= Exercise =
Work through the data below and copy out every line where "sont" is found.

Items from a dataset
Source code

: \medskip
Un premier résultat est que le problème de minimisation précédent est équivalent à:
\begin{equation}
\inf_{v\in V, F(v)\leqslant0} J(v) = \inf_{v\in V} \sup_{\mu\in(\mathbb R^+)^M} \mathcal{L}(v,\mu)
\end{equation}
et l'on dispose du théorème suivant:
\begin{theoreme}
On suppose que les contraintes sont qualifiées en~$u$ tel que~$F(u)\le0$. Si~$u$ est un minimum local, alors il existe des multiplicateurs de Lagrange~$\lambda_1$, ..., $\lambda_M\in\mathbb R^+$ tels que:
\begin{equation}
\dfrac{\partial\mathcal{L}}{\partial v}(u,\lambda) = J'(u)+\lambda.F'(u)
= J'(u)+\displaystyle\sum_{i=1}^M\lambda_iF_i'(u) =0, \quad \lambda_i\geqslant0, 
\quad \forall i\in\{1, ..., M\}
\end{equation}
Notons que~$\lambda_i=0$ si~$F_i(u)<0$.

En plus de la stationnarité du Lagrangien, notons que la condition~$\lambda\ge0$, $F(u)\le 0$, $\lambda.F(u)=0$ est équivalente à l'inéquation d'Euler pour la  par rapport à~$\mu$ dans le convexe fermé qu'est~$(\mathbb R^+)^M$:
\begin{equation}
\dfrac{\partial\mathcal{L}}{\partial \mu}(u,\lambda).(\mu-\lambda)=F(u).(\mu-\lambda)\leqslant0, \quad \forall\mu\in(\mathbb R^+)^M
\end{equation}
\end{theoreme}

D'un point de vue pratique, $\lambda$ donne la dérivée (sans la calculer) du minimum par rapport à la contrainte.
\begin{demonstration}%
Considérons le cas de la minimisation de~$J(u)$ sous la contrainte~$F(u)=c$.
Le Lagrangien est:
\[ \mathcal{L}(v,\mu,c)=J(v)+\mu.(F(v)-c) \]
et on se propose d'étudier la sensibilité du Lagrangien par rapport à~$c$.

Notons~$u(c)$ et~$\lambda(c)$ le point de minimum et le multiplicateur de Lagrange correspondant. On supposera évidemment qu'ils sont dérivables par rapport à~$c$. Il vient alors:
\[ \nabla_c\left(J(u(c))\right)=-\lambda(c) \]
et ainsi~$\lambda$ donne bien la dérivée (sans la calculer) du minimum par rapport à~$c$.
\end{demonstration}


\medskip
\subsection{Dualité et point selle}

= Your solution =
On suppose que les contraintes sont qualifiées en~$u$ tel que~$F(u)\le0$. Si~$u$ est un minimum local, alors il existe des multiplicateurs de Lagrange~$\lambda_1$, ..., $\lambda_M\in\mathbb R^+$ tels que:
Notons~$u(c)$ et~$\lambda(c)$ le point de minimum et le multiplicateur de Lagrange correspondant. On supposera évidemment qu'ils sont dérivables par rapport à~$c$. Il vient alors:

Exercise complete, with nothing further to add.